Bu noktacık (bana göre) "her yöne titreşerek" ya da bir bulutumsu alanı tarayarak- oluşturarak
bir bakıma bir kalp gibi atıyor. (Yani bir balonun iç basıncının inmesi-çıkması gibi ama çok hızlı.)
Bu şekilde sahip olduğu alanın dış sınırlarını tanımlıyor.
Enerji noktacığını en küçük "ısı" birimi olarak eşdeğerli ele alınca; ısının eğilimi, yayılım şekli, çevresiyle olan ilişkisi ve buna göre oluşmuş olan termodinamik kanunları , bu noktacığı ve paketçik halindeki durumlarını tanımlamakta faydalı oluyor.
Sizinle sanırım farklı ele aldığımız esas konu "tekillik kavramı".
Bence, bu " tek bir noktacık" ile bu sahip olduğu alan, evren açısından aynı nitelikte. Yani tekiller.
Çünkü tekilliği, boyutsuzluk olarak algılıyorum.
Boyutu ise enerjinin titreşim vektörü ile sahip olduğu alan.
(Burada sizin daha önce, "boyutlarla ilgili olarak 1 yerine 2 veya 2 yerine 3 boyutlu algılama" şeklinde olan yaklaşımınıza çok benzer şekilde en başta tanımladığım bu bize göre 3 boyutlu küresel alanı, boyutsuz tekil olarak da ele alıyorum.)
Şöyle ki; eğer boyut enerjinin titreşiminin vektörel alanı ise, enerjinin hiç titreşmemesi durumuna tekillik diyoruz.
Bu durumda iken "enerji noktacığının" çevresi ile olan ilişkisi eşit ve homojendir. Her yöne eşittir.
Enerji noktacığının titreşim ile paketçik haline dönüşmesi durumunda bile, paketçiğin etrafı ile olan ilişkisi eşit mesafeli ve homojendir.
Yani nokta olarak aynı durumda olacak şekilde daha büyük bir nokta olmuştur, sadece...
Bir bakıma sonsuz boyutlu olmak ile hiç boyutlu olmamak aynı şey gibi. Tekillik oluyor.
Bu mantıksız olmamalı çünkü evrenimiz bu döngülerle sonsuzluk-tekillik dengesini kuruyor gibi.
Özellikle "negatif enerji" konulu değerlendirmeler(imiz)den sonra.
Boyut kavramı, bu enerji noktacığının -paketçiğinin titreşim-hareket yönlerinden bir ya da bir kaçı baskın ve diğerlerinden farklı olunca söz konusu oluyor.
Bu da sanırım hareket-ivme esnasına mümkün olup, ortaya çıkıyor.

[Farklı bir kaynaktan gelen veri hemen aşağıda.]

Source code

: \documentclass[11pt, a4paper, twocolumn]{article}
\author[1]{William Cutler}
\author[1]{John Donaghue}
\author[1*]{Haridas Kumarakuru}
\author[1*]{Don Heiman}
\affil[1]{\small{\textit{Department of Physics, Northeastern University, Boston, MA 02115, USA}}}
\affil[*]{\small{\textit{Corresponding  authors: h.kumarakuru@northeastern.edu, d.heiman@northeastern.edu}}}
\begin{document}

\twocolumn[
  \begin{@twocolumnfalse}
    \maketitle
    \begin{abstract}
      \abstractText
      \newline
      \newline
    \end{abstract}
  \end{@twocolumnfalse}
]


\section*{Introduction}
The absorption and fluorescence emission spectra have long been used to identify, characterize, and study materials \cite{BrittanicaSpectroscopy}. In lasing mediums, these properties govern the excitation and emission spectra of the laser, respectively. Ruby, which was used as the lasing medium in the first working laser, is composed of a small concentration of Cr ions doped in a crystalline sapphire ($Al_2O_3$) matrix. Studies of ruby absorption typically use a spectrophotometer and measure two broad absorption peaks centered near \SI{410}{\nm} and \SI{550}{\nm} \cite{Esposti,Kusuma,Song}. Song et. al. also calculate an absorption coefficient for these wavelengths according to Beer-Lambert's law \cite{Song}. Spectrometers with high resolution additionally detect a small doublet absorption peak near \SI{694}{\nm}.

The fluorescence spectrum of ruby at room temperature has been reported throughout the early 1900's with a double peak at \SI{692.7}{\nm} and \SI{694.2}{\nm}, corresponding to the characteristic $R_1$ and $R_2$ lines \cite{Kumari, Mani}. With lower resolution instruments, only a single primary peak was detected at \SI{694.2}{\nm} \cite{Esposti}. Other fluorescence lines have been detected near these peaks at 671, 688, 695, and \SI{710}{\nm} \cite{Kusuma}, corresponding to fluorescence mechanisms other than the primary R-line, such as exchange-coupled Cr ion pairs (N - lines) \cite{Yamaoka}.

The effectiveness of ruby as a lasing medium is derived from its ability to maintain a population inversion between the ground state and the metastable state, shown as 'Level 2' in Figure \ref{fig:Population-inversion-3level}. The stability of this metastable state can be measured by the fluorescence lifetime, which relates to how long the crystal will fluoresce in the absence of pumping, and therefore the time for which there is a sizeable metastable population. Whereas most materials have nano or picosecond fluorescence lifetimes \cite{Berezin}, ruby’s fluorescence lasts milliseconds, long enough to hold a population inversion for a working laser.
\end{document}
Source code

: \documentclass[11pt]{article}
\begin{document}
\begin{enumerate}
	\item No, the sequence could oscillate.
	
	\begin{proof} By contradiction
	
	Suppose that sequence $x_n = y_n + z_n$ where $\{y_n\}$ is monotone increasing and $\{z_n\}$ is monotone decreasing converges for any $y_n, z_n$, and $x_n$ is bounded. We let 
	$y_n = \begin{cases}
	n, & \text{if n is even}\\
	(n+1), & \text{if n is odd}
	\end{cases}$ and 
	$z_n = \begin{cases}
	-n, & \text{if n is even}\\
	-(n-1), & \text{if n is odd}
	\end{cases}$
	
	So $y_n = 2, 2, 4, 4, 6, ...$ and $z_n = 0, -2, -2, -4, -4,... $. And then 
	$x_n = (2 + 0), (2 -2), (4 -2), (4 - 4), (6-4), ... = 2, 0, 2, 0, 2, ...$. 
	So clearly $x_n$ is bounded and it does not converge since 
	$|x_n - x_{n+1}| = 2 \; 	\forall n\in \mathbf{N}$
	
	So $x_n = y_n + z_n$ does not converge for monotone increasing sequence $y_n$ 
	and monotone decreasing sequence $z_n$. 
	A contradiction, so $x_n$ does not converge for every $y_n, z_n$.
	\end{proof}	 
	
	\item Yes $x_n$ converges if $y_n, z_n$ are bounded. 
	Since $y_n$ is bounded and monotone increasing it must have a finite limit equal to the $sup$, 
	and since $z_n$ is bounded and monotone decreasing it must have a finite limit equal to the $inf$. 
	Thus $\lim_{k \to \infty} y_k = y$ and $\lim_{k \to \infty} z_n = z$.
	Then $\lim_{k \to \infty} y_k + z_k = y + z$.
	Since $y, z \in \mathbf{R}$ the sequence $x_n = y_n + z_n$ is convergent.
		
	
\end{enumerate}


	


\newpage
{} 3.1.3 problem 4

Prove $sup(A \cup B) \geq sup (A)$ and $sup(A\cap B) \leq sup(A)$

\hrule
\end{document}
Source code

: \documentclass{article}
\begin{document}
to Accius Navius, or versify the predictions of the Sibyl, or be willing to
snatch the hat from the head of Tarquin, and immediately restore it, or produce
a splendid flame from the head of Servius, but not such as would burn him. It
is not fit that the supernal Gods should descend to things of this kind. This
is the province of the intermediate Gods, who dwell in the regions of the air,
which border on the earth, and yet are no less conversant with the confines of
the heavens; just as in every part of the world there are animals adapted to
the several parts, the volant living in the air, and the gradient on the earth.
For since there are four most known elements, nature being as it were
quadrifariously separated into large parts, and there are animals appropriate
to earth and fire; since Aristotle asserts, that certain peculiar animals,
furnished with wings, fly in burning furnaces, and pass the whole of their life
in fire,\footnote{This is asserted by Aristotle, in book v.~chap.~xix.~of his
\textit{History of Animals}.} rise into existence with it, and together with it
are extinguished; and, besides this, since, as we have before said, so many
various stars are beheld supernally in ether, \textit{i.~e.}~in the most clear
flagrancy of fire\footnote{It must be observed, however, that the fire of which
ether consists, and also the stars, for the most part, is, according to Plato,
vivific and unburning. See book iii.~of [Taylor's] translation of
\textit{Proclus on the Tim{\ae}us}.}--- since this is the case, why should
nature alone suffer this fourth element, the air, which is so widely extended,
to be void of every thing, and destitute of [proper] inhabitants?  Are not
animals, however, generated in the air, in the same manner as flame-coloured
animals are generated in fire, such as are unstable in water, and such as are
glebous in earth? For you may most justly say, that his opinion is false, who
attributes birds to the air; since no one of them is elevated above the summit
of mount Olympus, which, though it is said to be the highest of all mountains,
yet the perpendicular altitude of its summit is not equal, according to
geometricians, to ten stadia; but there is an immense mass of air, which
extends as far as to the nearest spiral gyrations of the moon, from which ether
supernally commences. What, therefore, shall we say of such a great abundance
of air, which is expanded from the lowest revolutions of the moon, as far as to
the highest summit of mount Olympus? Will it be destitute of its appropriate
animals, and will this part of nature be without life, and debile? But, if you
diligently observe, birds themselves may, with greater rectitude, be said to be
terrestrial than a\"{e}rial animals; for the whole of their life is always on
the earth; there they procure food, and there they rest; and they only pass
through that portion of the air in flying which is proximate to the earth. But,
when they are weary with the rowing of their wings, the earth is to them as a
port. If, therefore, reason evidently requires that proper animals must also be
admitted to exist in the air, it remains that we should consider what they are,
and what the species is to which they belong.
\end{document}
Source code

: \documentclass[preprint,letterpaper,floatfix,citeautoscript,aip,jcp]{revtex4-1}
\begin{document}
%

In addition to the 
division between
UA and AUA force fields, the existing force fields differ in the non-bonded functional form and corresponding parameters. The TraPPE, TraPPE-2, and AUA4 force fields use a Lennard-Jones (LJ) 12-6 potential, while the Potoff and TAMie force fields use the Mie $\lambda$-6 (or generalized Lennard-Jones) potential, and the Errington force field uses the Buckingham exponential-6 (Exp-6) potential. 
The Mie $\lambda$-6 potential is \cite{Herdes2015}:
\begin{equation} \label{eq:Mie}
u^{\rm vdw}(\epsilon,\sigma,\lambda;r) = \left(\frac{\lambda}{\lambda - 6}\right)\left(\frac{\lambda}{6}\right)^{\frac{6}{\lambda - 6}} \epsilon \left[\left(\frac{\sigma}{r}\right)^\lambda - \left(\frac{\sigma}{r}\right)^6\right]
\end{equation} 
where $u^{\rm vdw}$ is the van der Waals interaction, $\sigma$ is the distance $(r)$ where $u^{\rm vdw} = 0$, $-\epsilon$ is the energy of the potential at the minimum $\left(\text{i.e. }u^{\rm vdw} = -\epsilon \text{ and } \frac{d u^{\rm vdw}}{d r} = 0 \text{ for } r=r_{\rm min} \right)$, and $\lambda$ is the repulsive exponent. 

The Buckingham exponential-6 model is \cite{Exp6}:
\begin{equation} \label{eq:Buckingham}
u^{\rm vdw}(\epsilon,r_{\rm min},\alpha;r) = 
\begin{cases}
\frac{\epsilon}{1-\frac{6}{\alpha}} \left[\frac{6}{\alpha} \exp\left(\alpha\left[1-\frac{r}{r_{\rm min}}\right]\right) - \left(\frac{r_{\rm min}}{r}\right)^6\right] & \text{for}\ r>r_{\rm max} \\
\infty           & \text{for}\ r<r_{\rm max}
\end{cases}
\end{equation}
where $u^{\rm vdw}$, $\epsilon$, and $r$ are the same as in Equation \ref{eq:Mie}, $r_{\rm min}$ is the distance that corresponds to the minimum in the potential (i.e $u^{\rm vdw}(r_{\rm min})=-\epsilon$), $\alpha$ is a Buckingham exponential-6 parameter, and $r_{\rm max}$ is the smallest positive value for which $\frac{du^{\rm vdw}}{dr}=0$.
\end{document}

İşte bu nedenle de bu dokuyu oluşturan paketçiklerin genişlemesine rağmen, bizim açımızdan hala tekil olduklarını düşünüyorum.

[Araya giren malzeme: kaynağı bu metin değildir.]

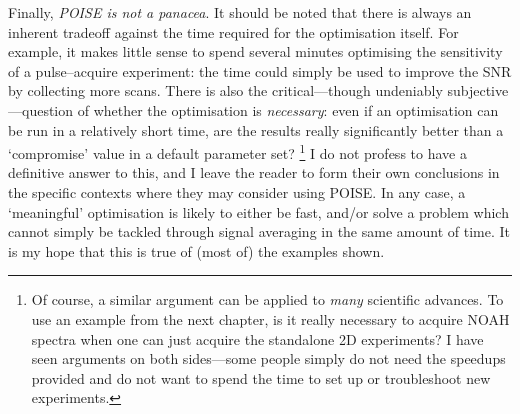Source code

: Finally, \textit{POISE is not a panacea}.
It should be noted that there is always an inherent tradeoff against the time required for the optimisation itself.
For example, it makes little sense to spend several minutes optimising the sensitivity of a pulse--acquire experiment: the time could simply be used to improve the SNR by collecting more scans.
There is also the critical---though undeniably subjective---question of whether the optimisation is \textit{necessary}: even if an optimisation can be run in a relatively short time, are the results really significantly better than a `compromise' value in a default parameter set?%
\footnote{Of course, a similar argument can be applied to \textit{many} scientific advances. To use an example from the next chapter, is it really necessary to acquire NOAH spectra when one can just acquire the standalone 2D experiments? I have seen arguments on both sides---some people simply do not need the speedups provided and do not want to spend the time to set up or troubleshoot new experiments.}
I do not profess to have a definitive answer to this, and I leave the reader to form their own conclusions in the specific contexts where they may consider using POISE.
In any case, a `meaningful' optimisation is likely to either be fast, and/or solve a problem which cannot simply be tackled through signal averaging in the same amount of time.
It is my hope that this is true of (most of) the examples shown.
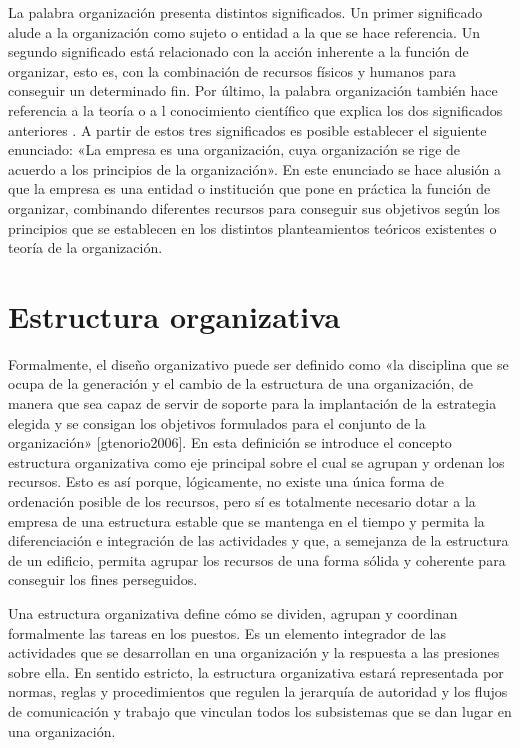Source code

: \documentclass[
]{krantz}
\begin{document}
La palabra organización presenta distintos significados. Un primer significado alude a la organización como sujeto o entidad a la que se hace referencia. Un segundo significado está relacionado con la acción inherente a la función de organizar, esto es, con la combinación de recursos físicos y humanos para conseguir un determinado fin. Por último, la palabra organización también hace referencia a la teoría o a l conocimiento científico que explica los dos significados anteriores \citep{bueno2005}. A partir de estos tres significados es posible establecer el siguiente enunciado: «La empresa es una organización, cuya organización se rige de acuerdo a los principios de la organización». En este enunciado se hace alusión a que la empresa es una entidad o institución que pone en práctica la función de organizar, combinando diferentes recursos para conseguir sus objetivos según los principios que se establecen en los distintos planteamientos teóricos existentes o teoría de la organización.

\hypertarget{estructura-organizativa}{%
\section{Estructura organizativa}\label{estructura-organizativa}}

Formalmente, el diseño organizativo puede ser definido como «la disciplina que se ocupa de la generación y el cambio de la estructura de una organización, de manera que sea capaz de servir de soporte para la implantación de la estrategia elegida y se consigan los objetivos formulados para el conjunto de la organización» {[}gtenorio2006{]}. En esta definición se introduce el concepto estructura organizativa como eje principal sobre el cual se agrupan y ordenan los recursos. Esto es así porque, lógicamente, no existe una única forma de ordenación posible de los recursos, pero sí es totalmente necesario dotar a la empresa de una estructura estable que se mantenga en el tiempo y permita la diferenciación e integración de las actividades y que, a semejanza de la estructura de un edificio, permita agrupar los recursos de una forma sólida y coherente para conseguir los fines perseguidos.

Una estructura organizativa define cómo se dividen, agrupan y coordinan formalmente las tareas en los puestos. Es un elemento integrador de las actividades que se desarrollan en una organización y la respuesta a las presiones sobre ella. En sentido estricto, la estructura organizativa estará representada por normas, reglas y procedimientos que regulen la jerarquía de autoridad y los flujos de comunicación y trabajo que vinculan todos los subsistemas que se dan lugar en una organización.
\end{document}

Büyük patlama öncesi veya karadelik içi tekillikten fakları, onlar sıkıştırılmış. Belki de hiç alan kalmamış iken (negatif enerji potansiyeli var iken), dokuyu oluşturanlar bu negatiflikten sağlanan potansiyeli kullanmış, nötr hallerinde (mutlak sıfırda) olabilirler...
Boyut konusunda bir diğer nokta da; bu paketçikler açısından boyut bir anlam içermemeli. Çünkü bizim bildiğimiz boyutlar, bunların bir araya gelerek oluşturduğu hem doku, hem de kütleli parçacıklar açısından önemli oluyor.
Yani "tek bir su molekülü için", içinde bulunduğu gölün hangi durumda olduğu ne kadar önemliyse, boyutlarda paketçikler için o kadar önemli olabilir.
Su kaynamış, donmuş, dalgalı fark etmez, molekülü sadece enerji düzeyindeki (titreşim) alanı ilgilendirir.